It’s a lot easier to keep my annual super-secret New Year’s resolution in Germany than in America. My super-secret resolution is always to quit drinking. I keep it secret because I know I have as much chance of success with it as with my yearly public resolution: To become the first female president of the United States. Up until November, I thought I lacked the actual qualifications to become the first female president but now I know the only thing holding me back is a sex change.

And maybe a reality TV show.

But keeping my super-secret, no-alcohol resolution in Germany is easier because the country is awash in tasty non-alcoholic beer. Or, alkoholfreies Bier. Or, when I was a kid, Near Beer. Quality non-alcoholic beer is such a thing in Germany that there are already derivatives, like alcohol-free Radler (that’s beer with Fanta or Sprite for you noobs). Or alcohol-free wheat beer with lemon. Or even organic alcohol-free.

non-alcoholic beer Germany
So much beer. So little alcohol.

Every January, the non-alcoholic trend makes it easy to stick with my super-secret resolution while mounting my presidential campaign: When I belly up to the bar, the little voice in my head reminds me of my resolution and I say: “Ein alkohol-freies Bier, bitte!”

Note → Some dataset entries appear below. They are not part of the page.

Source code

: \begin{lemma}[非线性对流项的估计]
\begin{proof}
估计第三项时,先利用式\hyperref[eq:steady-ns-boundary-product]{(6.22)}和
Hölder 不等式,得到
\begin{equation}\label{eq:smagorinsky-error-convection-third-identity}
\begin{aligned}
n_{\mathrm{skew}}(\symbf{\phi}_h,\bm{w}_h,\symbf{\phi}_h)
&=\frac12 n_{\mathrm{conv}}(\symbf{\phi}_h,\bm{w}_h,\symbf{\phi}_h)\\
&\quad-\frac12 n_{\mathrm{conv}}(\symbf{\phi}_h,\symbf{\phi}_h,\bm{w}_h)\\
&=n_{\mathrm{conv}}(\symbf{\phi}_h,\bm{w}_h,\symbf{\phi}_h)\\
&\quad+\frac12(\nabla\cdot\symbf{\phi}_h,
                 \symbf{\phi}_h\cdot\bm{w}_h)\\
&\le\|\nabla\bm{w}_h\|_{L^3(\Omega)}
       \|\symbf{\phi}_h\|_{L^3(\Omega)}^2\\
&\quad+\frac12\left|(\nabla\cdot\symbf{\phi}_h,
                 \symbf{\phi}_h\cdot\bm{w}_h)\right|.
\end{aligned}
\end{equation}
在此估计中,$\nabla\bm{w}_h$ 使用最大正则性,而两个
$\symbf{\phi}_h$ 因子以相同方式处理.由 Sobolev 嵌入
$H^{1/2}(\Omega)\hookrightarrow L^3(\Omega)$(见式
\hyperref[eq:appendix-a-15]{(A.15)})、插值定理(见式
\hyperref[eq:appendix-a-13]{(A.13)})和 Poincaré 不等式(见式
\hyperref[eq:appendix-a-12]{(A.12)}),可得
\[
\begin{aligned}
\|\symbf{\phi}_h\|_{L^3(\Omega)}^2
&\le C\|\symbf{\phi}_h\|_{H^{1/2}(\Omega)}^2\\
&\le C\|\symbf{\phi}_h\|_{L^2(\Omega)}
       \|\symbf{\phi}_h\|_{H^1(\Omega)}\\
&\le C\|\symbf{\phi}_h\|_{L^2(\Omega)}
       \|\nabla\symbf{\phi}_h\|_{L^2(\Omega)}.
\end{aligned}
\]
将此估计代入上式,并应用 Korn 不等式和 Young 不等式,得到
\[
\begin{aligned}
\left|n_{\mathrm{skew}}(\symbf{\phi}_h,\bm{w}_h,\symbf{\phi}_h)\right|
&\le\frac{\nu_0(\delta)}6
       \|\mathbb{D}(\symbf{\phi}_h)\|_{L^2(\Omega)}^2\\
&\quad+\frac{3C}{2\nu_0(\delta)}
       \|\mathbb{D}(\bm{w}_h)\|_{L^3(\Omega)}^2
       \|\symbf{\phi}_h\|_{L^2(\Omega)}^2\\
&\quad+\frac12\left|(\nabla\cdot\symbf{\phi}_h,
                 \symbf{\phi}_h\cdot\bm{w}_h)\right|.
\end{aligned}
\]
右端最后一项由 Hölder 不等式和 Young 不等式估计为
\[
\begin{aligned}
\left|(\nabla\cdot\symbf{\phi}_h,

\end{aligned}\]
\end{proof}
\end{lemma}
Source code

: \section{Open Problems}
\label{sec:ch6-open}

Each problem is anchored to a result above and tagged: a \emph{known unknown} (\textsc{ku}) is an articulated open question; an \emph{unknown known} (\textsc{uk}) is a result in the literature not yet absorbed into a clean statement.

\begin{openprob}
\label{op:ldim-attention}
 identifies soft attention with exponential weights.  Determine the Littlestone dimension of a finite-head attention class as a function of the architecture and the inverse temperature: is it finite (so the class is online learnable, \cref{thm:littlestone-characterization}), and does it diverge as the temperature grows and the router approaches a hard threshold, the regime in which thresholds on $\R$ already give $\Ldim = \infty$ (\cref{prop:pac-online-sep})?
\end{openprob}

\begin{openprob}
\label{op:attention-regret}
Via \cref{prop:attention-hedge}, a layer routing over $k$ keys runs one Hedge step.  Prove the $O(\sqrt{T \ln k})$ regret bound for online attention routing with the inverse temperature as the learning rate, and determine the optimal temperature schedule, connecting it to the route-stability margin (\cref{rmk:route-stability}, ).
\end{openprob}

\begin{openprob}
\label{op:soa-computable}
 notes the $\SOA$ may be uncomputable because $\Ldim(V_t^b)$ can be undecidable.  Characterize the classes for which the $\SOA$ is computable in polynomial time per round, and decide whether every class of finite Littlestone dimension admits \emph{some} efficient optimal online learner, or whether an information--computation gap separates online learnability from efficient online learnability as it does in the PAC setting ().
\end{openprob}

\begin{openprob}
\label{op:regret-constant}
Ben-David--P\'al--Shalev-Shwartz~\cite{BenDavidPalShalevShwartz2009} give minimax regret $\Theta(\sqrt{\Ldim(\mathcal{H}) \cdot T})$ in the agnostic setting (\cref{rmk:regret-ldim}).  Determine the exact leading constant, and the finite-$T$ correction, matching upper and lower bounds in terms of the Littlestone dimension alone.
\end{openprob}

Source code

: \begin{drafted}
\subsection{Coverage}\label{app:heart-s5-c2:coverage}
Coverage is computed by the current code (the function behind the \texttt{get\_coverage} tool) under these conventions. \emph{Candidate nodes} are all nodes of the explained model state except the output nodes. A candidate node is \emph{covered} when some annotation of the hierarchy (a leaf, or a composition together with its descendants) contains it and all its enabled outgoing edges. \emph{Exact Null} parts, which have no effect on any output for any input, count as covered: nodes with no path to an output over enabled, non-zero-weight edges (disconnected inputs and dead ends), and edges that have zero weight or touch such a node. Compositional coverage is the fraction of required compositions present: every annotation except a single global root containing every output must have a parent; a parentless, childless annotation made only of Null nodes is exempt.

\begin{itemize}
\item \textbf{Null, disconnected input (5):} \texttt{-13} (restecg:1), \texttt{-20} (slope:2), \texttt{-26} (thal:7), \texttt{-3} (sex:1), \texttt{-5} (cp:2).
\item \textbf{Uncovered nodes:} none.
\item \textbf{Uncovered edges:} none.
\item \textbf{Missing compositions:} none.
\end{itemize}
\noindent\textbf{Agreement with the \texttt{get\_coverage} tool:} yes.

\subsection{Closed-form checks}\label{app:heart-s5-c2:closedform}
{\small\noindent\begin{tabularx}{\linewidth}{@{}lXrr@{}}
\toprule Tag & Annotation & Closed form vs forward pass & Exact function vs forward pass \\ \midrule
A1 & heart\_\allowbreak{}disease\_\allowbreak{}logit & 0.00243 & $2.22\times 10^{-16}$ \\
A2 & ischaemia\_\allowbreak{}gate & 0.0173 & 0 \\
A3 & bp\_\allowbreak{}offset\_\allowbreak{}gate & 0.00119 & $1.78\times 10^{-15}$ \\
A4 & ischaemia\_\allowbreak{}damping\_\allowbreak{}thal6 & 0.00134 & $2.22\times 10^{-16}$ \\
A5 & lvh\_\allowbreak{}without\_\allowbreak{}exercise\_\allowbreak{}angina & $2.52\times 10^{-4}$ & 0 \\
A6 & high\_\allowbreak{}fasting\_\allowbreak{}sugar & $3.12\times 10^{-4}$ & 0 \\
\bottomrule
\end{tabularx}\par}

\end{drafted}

Sometimes bars even offer me a choice.

Becks oder Jever Fun?”

I’ve drunk so much non-alcoholic German beer that I can even tell you that Jever Fun is anything but while Becks is a solid alcohol-free beer. Rudely, it’s called Becks Blue in the English-speaking world, because drinking it makes you feel blue? Incidentally, feeling blau in German means being drunk.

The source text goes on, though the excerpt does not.